I could not find anything about this in the docs or the forum:
When a cellular device turns on for the first time, and does not get online in e.g. 3-5 minutes, how can the reason be detected (to indicate it to the user)?
Is there a retry strategy maybe with cellular back-off already built in with Cellular.connect()?
It will retry continuously until you stop it. Every 10 minutes the modem will be power cycled to see if that helps.
There isn’t much propagated up that the user can see, other than being able to tell if the problem is connecting to cellular (blinking green), where Cellular.ready() is false. Or failure to connect to the cloud (blinking cyan) where Cellular.ready() is true and Particle.connected() is false.
There are a number of reasons you could be stuck in blinking green, but Device OS can’t always tell the reason, and even when it can, it’s currently not available to user firmware. It’s not a bad idea for a feature request.
AT+CREG can’t be used on Gen 3 devices including the B523. The reason is that AT+CREG returns a URC (unsolicited result code) and on Gen 3 devices, URCs are not returned on the callback to Celluar.command so the cellular helper function won’t work.
However, the results from the AT+CREG URC are stored in device diagnostics, so you don’t need to issue that command. The only caveat is that I’m not sure when the data is saved, so it may or may not be helpful for what you are looking to do. But it’s worth a try to see.
Here’s how to read the cellular global identity, which is the information from AT+CREG:
You’re right, the CREG response is only saved in internal structures, not the diagnostics.
Yes, the user firmware can install a log handler that monitors the system output. I would have recommended that, except I’m not sure that non-debug Device OS builds will have the output you need. If you are seeing the result in your USB serial log, then yes you can intercept it.

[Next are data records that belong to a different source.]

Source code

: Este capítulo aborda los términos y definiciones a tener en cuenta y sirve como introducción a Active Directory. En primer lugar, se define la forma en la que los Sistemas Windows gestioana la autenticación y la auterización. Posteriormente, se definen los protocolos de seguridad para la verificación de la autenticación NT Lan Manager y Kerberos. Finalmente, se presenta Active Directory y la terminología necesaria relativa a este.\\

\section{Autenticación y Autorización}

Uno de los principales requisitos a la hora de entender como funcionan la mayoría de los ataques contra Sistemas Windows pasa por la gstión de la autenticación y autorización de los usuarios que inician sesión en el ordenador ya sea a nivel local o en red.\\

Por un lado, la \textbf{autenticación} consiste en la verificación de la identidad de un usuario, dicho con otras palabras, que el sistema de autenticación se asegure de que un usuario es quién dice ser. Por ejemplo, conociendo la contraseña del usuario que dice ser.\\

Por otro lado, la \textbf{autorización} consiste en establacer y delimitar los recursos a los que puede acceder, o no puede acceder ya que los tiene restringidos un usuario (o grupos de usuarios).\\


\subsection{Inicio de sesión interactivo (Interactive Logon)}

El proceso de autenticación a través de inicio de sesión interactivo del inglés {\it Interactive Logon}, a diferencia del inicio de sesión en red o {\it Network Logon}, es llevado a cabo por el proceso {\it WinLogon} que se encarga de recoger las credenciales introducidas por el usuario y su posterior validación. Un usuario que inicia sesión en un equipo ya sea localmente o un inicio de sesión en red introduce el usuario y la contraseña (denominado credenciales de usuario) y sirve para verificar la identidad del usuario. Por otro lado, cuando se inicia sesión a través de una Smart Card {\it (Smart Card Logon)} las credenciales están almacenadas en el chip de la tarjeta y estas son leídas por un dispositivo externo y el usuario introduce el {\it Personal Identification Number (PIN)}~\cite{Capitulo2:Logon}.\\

The other method I would probably lean toward is having two modes: normal connecting and troubleshooting. If normal connecting mode fails, then your firmware goes into troubleshooting mode where it can take over the modem and do things like tower scans and other intrusive debugging activities. This makes more sense if you have some sort of display to show the results, which is why this sort of thing is not built-in.
Good point. I plan to indicate “denied” and “no coverage” via LED. Also plan to have an offline device log in FRAM. From experience a single carrier per country is a significant problem for installers in the field.